*Work instructions*. Please go through the records below and return every line holding the word "create".

*Study material*.
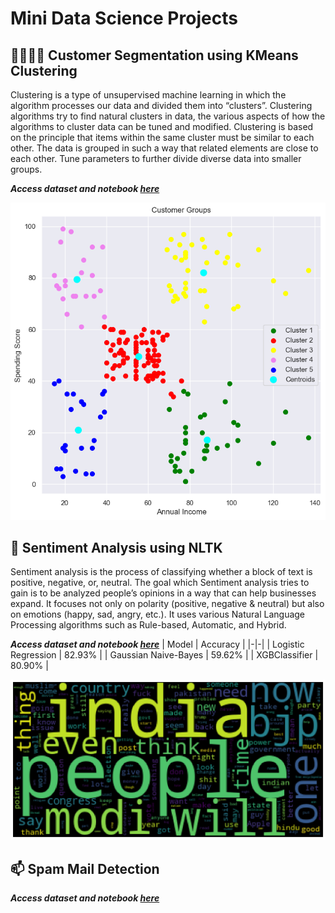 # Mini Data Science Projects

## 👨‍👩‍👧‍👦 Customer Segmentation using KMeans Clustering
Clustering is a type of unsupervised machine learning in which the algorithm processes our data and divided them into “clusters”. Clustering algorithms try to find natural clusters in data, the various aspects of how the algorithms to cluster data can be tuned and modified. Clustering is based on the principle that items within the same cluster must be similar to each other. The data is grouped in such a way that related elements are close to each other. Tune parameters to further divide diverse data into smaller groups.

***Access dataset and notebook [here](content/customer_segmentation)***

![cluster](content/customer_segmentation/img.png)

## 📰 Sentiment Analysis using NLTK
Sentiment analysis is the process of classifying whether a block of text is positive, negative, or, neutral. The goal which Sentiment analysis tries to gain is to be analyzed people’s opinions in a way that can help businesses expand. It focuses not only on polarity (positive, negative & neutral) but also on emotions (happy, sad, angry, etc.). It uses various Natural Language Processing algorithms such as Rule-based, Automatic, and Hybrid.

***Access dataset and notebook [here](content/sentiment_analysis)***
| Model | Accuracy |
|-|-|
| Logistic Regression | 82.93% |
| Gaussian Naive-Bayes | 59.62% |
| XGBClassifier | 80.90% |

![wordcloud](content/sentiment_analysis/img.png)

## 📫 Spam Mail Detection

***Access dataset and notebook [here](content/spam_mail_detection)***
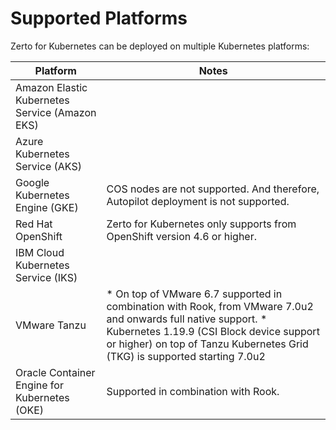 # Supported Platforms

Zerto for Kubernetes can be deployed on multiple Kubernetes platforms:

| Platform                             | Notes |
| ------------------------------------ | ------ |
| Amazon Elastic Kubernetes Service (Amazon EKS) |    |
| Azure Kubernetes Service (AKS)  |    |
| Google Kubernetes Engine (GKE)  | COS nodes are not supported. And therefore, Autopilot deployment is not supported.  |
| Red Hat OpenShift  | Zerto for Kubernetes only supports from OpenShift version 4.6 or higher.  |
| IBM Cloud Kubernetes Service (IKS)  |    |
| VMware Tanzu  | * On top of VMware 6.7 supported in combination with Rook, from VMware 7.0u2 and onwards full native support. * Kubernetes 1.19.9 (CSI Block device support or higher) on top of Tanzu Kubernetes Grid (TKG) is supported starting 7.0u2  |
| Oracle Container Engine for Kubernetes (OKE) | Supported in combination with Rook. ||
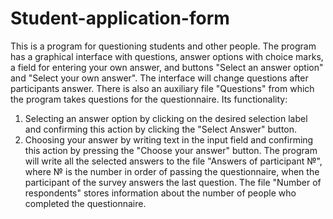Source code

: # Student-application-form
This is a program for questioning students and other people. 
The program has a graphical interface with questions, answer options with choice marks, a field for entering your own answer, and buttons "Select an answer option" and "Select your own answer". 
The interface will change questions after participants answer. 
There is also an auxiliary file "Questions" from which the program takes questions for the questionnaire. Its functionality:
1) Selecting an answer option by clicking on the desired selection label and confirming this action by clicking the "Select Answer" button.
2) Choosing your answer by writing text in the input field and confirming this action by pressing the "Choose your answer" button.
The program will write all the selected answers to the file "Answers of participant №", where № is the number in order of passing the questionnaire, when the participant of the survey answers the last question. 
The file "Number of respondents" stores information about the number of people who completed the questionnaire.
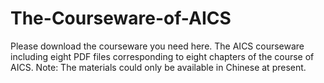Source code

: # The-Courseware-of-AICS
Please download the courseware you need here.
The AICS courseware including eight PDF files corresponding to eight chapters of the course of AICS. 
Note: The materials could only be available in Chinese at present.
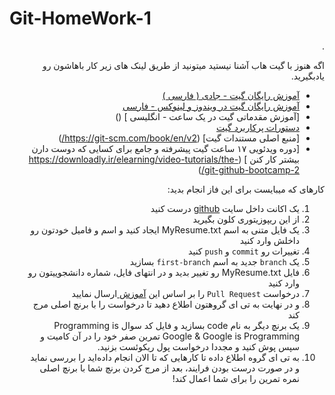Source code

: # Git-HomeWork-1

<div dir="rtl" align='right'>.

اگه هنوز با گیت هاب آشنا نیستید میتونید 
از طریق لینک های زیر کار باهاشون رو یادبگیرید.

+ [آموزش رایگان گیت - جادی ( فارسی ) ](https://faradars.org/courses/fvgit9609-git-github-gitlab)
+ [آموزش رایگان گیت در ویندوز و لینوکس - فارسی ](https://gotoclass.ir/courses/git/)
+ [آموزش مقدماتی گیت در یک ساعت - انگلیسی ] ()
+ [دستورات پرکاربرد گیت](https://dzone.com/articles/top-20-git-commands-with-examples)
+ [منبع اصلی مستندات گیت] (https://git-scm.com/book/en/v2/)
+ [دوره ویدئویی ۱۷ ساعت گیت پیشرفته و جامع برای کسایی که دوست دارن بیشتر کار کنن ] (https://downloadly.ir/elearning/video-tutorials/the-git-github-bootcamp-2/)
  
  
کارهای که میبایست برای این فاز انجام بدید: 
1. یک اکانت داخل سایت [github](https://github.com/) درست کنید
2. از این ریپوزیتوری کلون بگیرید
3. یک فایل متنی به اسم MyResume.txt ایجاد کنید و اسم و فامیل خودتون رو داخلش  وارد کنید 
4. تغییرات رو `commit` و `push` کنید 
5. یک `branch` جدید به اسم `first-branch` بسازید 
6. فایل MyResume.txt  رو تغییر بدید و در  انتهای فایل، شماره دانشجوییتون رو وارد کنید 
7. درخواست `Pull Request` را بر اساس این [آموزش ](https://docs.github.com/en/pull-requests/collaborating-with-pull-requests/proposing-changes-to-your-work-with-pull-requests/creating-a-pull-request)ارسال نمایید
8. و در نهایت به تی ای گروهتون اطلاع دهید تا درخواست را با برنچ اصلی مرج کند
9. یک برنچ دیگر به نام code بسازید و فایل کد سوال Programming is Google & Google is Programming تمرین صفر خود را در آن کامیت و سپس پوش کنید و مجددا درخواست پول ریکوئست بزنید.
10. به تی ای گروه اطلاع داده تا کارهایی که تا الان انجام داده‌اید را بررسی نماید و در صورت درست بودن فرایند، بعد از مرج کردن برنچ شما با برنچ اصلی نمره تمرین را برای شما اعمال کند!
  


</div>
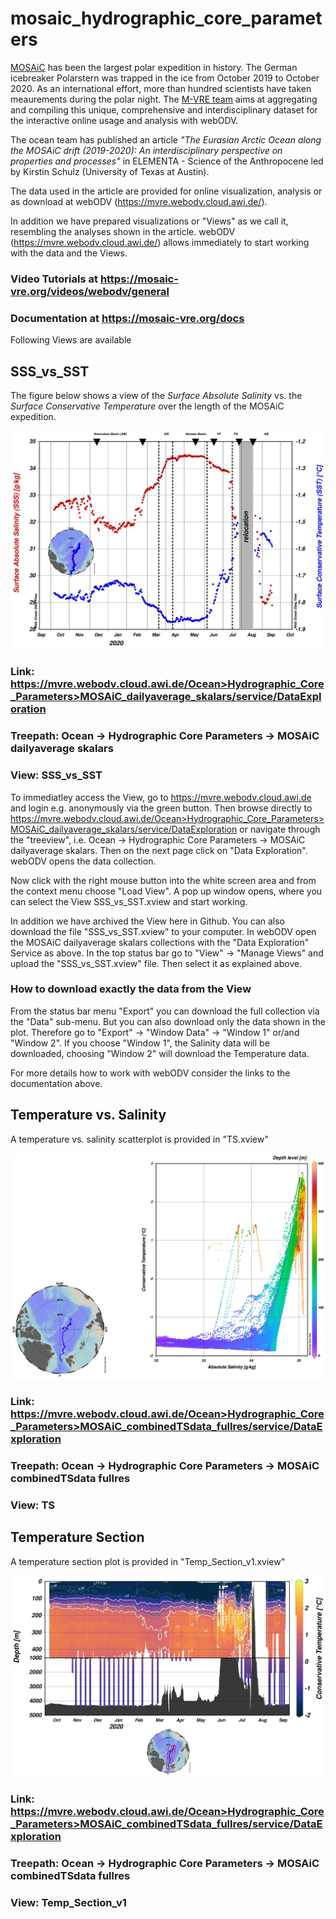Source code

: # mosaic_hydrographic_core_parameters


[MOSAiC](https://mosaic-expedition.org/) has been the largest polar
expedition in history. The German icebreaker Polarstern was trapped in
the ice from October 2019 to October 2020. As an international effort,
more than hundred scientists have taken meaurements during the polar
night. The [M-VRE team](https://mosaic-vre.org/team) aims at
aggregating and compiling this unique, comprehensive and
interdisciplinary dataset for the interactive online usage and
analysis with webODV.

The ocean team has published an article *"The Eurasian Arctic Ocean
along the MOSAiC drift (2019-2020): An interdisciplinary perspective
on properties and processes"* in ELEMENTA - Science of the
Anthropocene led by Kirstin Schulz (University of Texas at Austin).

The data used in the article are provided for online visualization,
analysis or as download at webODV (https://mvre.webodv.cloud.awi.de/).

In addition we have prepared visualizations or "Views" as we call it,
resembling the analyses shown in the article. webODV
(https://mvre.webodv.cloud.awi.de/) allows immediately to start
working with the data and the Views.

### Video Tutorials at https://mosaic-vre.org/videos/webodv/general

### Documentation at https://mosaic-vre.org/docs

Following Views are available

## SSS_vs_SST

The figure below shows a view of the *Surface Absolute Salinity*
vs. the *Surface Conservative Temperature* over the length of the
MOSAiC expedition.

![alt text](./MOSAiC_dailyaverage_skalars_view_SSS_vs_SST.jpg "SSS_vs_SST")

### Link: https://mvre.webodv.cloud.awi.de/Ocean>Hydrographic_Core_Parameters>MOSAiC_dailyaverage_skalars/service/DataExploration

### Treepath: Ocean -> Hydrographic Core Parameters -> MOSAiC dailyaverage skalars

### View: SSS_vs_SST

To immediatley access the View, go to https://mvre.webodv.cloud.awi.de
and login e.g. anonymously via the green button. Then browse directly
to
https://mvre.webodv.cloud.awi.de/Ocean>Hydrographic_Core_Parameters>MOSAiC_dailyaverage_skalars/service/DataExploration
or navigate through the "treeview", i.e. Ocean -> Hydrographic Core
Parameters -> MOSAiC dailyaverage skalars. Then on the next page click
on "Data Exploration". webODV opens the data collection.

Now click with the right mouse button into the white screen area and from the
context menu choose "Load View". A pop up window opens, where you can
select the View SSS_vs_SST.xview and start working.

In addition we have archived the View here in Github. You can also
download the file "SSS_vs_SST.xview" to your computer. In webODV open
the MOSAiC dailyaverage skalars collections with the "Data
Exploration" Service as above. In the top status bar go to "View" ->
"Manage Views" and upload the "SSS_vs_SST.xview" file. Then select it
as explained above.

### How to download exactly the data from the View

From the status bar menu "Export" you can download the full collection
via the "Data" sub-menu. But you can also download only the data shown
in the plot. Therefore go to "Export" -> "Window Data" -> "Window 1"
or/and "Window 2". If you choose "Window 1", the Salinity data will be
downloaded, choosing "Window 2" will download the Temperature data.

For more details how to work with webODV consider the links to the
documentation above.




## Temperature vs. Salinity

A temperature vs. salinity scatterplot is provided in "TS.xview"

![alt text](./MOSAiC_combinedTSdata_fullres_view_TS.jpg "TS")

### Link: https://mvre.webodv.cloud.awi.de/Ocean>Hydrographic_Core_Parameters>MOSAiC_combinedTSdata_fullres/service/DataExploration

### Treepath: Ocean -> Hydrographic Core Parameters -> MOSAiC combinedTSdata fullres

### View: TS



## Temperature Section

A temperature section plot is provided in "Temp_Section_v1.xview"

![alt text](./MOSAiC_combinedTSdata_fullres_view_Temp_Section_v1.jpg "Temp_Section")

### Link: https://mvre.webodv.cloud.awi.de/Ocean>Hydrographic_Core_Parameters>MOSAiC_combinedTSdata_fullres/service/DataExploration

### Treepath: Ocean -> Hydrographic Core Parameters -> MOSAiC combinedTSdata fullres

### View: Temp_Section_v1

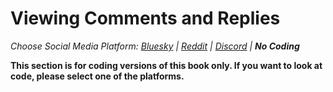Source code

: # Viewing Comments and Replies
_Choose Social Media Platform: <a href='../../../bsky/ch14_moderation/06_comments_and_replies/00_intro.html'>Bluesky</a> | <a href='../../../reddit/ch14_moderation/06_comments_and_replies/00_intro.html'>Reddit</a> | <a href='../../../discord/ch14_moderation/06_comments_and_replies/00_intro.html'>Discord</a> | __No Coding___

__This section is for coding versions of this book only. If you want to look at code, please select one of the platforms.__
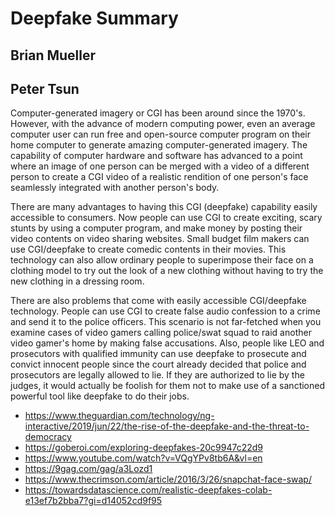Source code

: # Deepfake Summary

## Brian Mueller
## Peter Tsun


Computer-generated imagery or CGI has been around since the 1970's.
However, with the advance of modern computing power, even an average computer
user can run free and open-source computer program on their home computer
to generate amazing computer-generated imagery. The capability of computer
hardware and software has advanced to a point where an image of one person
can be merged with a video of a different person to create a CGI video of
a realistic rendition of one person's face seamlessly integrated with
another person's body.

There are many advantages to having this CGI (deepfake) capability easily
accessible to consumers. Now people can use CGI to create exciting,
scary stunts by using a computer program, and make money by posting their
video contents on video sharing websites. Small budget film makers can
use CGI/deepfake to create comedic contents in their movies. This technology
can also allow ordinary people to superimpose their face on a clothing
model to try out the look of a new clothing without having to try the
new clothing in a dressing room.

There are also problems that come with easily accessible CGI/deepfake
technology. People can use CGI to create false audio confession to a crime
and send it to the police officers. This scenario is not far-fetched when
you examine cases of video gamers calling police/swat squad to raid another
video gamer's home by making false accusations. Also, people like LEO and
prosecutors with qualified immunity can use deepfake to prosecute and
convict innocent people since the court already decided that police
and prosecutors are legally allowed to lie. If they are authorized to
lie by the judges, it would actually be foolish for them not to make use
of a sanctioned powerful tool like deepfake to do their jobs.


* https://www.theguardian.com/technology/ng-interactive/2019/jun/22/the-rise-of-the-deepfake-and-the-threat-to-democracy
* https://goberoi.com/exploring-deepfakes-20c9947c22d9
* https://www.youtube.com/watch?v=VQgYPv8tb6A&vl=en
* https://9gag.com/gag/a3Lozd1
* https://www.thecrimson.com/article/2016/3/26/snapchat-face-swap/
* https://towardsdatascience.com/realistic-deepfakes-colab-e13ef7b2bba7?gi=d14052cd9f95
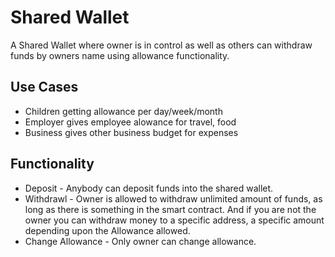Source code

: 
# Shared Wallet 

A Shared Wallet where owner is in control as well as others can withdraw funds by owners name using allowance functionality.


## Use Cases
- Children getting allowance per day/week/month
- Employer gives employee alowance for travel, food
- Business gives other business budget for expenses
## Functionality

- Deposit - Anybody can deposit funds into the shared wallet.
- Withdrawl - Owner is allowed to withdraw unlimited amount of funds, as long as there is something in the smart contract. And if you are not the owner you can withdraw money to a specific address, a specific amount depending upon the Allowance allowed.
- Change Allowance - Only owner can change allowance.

*Answer section*.
can be merged with a video of a different person to create a CGI video of
accessible to consumers. Now people can use CGI to create exciting,
use CGI/deepfake to create comedic contents in their movies. This technology
technology. People can use CGI to create false audio confession to a crime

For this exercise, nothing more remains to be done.